(MATERIAL PROVIDED begins)

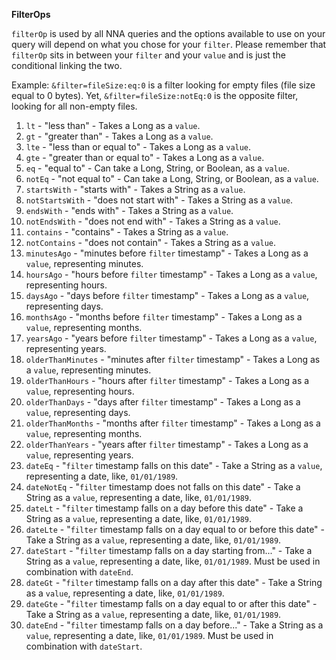 **FilterOps**

`filterOp` is used by all NNA queries and the options available to use on your query will depend on what you chose for your `filter`.
Please remember that `filterOp` sits in between your `filter` and your `value` and is just the conditional linking the two.

Example: `&filter=fileSize:eq:0` is a filter looking for empty files (file size equal to 0 bytes).
Yet, `&filter=fileSize:notEq:0` is the opposite filter, looking for all non-empty files.


1. `lt` - "less than" - Takes a Long as a `value`.
2. `gt` - "greater than" - Takes a Long as a `value`.
3. `lte` - "less than or equal to" - Takes a Long as a `value`.
4. `gte` - "greater than or equal to" - Takes a Long as a `value`. 
5. `eq` - "equal to" - Can take a Long, String, or Boolean, as a `value`.
6. `notEq` - "not equal to" - Can take a Long, String, or Boolean, as a `value`.
7. `startsWith` - "starts with" - Takes a String as a `value`.
8. `notStartsWith` - "does not start with" - Takes a String as a `value`.
9. `endsWith` - "ends with" - Takes a String as a `value`.
10. `notEndsWith` - "does not end with" - Takes a String as a `value`.
11. `contains` - "contains" - Takes a String as a `value`.
12. `notContains` - "does not contain" - Takes a String as a `value`.
13. `minutesAgo` - "minutes before `filter` timestamp" - Takes a Long as a `value`, representing minutes.
14. `hoursAgo` - "hours before `filter` timestamp" - Takes a Long as a `value`, representing hours.
15. `daysAgo` - "days before `filter` timestamp" - Takes a Long as a `value`, representing days.
16. `monthsAgo` - "months before `filter` timestamp" - Takes a Long as a `value`, representing months.
17. `yearsAgo` - "years before `filter` timestamp" - Takes a Long as a `value`, representing years.
18. `olderThanMinutes` - "minutes after `filter` timestamp" - Takes a Long as a `value`, representing minutes.
19. `olderThanHours` - "hours after `filter` timestamp" - Takes a Long as a `value`, representing hours.
20. `olderThanDays` - "days after `filter` timestamp" - Takes a Long as a `value`, representing days.
21. `olderThanMonths` - "months after `filter` timestamp" - Takes a Long as a `value`, representing months.
22. `olderThanYears` - "years after `filter` timestamp" - Takes a Long as a `value`, representing years.
23. `dateEq` - "`filter` timestamp falls on this date" - Take a String as a `value`, representing a date, like, `01/01/1989`.
24. `dateNotEq` - "`filter` timestamp does not falls on this date" - Take a String as a `value`, representing a date, like, `01/01/1989`.
25. `dateLt` - "`filter` timestamp falls on a day before this date" - Take a String as a `value`, representing a date, like, `01/01/1989`.
26. `dateLte` - "`filter` timestamp falls on a day equal to or before this date" - Take a String as a `value`, representing a date, like, `01/01/1989`.
27. `dateStart` - "`filter` timestamp falls on a day starting from..." - Take a String as a `value`, representing a date, like, `01/01/1989`. Must be used in combination with `dateEnd`. 
28. `dateGt` - "`filter` timestamp falls on a day after this date" - Take a String as a `value`, representing a date, like, `01/01/1989`.
29. `dateGte` - "`filter` timestamp falls on a day equal to or after this date" - Take a String as a `value`, representing a date, like, `01/01/1989`.
30. `dateEnd` - "`filter` timestamp falls on a day before..." - Take a String as a `value`, representing a date, like, `01/01/1989`. Must be used in combination with `dateStart`.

(MATERIAL PROVIDED ends)

_PROBLEM STATEMENT_:
Among the records, find every line with the word "this" and copy it.

_ANSWER FOR THE TASK_:
23. `dateEq` - "`filter` timestamp falls on this date" - Take a String as a `value`, representing a date, like, `01/01/1989`.
24. `dateNotEq` - "`filter` timestamp does not falls on this date" - Take a String as a `value`, representing a date, like, `01/01/1989`.
25. `dateLt` - "`filter` timestamp falls on a day before this date" - Take a String as a `value`, representing a date, like, `01/01/1989`.
26. `dateLte` - "`filter` timestamp falls on a day equal to or before this date" - Take a String as a `value`, representing a date, like, `01/01/1989`.
28. `dateGt` - "`filter` timestamp falls on a day after this date" - Take a String as a `value`, representing a date, like, `01/01/1989`.
29. `dateGte` - "`filter` timestamp falls on a day equal to or after this date" - Take a String as a `value`, representing a date, like, `01/01/1989`.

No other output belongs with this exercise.